Splenocytes obtained from mice surviving sham surgery or CLP released constitutively low levels of TNF and IL-6. Although splenocytes collected 4 weeks after CLP showed a significant increase in TNF and IL-6 release, the levels were low throughout studied time points (Fig. 1, A and C). Ex vivo challenge of CLP-derived splenocytes with LPS significantly increased the release of TNF (Fig. 1B) and IL-6 (Fig. 1D). The priming effect peaked between weeks 2 and 3 post-CLP and persisted for at least 4 weeks after CLP. In contrast to TNF and IL-6 levels, release of IL-10, IL-2, IL4, IL-17, and interferon γ by splenocytes from sepsis survivors was not increased in the nonstimulated state and failed to increase after incubation with LPS (data not shown).

Fig. 1
Fig. 1:
Lipopolysaccharide-induced release of TNF and IL-6 is significantly increased in splenocytes derived from sepsis survivors. Splenocytes, 2 × 105, from BALB/c sepsis survivors were incubated for 24 h with or without LPS (25 ng/mL). Supernatants were collected, and TNF and IL-6 concentrations measured by CBA. A, Nonstimulated levels of TNF were similar between sham and CLP survivors. B, In response to LPS stimulation, splenocytes derived from CLP mice had an highly significant increase of TNF for at least 4 weeks, in comparison to the sham group (n = 5 group). C, Similarly, levels of IL-6 remained low in nonstimulated splenocytes, whereas the concentration of IL-6 in supernatants from splenocytes stimulated with LPS was significantly increased (D). Data shown as mean ± SEM (n = 5 mice/group). *P < 0.05 vs. sham.
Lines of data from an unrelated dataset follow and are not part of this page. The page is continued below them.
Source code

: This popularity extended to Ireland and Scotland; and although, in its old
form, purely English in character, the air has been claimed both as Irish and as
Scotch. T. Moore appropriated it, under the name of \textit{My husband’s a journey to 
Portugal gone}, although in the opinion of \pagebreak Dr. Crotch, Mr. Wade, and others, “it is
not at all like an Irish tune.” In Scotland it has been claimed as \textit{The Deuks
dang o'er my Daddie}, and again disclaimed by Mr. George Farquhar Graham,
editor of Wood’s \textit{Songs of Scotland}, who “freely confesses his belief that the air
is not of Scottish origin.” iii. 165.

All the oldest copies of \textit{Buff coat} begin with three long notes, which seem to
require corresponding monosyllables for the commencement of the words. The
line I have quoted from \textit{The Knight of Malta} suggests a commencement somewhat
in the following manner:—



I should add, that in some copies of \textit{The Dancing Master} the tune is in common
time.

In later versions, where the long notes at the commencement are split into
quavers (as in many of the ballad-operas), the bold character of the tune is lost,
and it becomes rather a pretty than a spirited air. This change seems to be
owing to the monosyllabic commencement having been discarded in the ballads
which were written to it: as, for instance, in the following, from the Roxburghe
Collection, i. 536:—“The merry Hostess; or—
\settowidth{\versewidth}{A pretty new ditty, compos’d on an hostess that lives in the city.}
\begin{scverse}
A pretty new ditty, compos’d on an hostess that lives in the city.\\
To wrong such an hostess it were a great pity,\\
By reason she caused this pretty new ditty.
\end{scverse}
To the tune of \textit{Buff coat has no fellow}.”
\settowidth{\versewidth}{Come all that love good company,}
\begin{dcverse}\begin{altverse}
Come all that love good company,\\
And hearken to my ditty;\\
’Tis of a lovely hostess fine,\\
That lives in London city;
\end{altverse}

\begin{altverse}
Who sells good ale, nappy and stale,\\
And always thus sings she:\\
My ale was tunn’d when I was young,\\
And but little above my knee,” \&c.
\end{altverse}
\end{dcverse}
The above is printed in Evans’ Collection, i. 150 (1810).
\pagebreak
Sustained exposure to HMGB1 enhances splenocyte response to secondary inflammatory challenges

We and others have observed that, unlike other inflammatory cytokines that are released in the early hours after onset of sepsis, circulating HMGB1 increases later and remains elevated for several weeks after sepsis (7, 14). We hypothesized that HMGB1 mediates sensitization of splenocytes to secondary inflammatory challenges. Splenocytes from healthy mice were incubated for 8 days in medium with or without HMGB1 (10 µg/mL), washed, and then incubated with LPS (25 ng/mL) for 24 h. Tumor necrosis factor concentration in the supernatants of splenocytes that had been incubated with HMGB1 was increased 6.5-fold (Fig. 2A).

Fig. 2
Fig. 2:
Sustained exposure to HMGB1 enhances the response to secondary inflammatory challenges of splenocytes through TLR4 and RAGE. A, Splenocytes, 2 × 105, from healthy BALB/c mice were incubated for 8 days in the presence or not of HMGB1 (10 µg/mL) in U-bottom 96-well plates. Cells were washed after 8 days and reincubated for 24 h with LPS (25 ng/mL). Supernatants were collected and concentration of TNF measured by CBA. Preincubation with HMGB1 did not change the TNF released in comparison to control cells. In contrast, TNF increased more than 6-fold in response to LPS in cells that had been preincubated with HMGB1. Broken line represents 100% of LPS concentration in LPS stimulated control cells. B, Splenocytes, 2 × 105, from healthy mice were incubated overnight in the presence or not of HMGB1 (10 µg/mL). After 24 h, cells were washed and stimulated with Pam2CSK4 (TLR2), LPS (TLR4), CpG (TLR9), or S100A12 (RAGE) for an additional 24 h. Tumor necrosis factor was measured in supernatants by CBA. Data shown as mean ± SEM (n = 5 mice/group). ***P < 0.001 vs. control. Other P values as expressed.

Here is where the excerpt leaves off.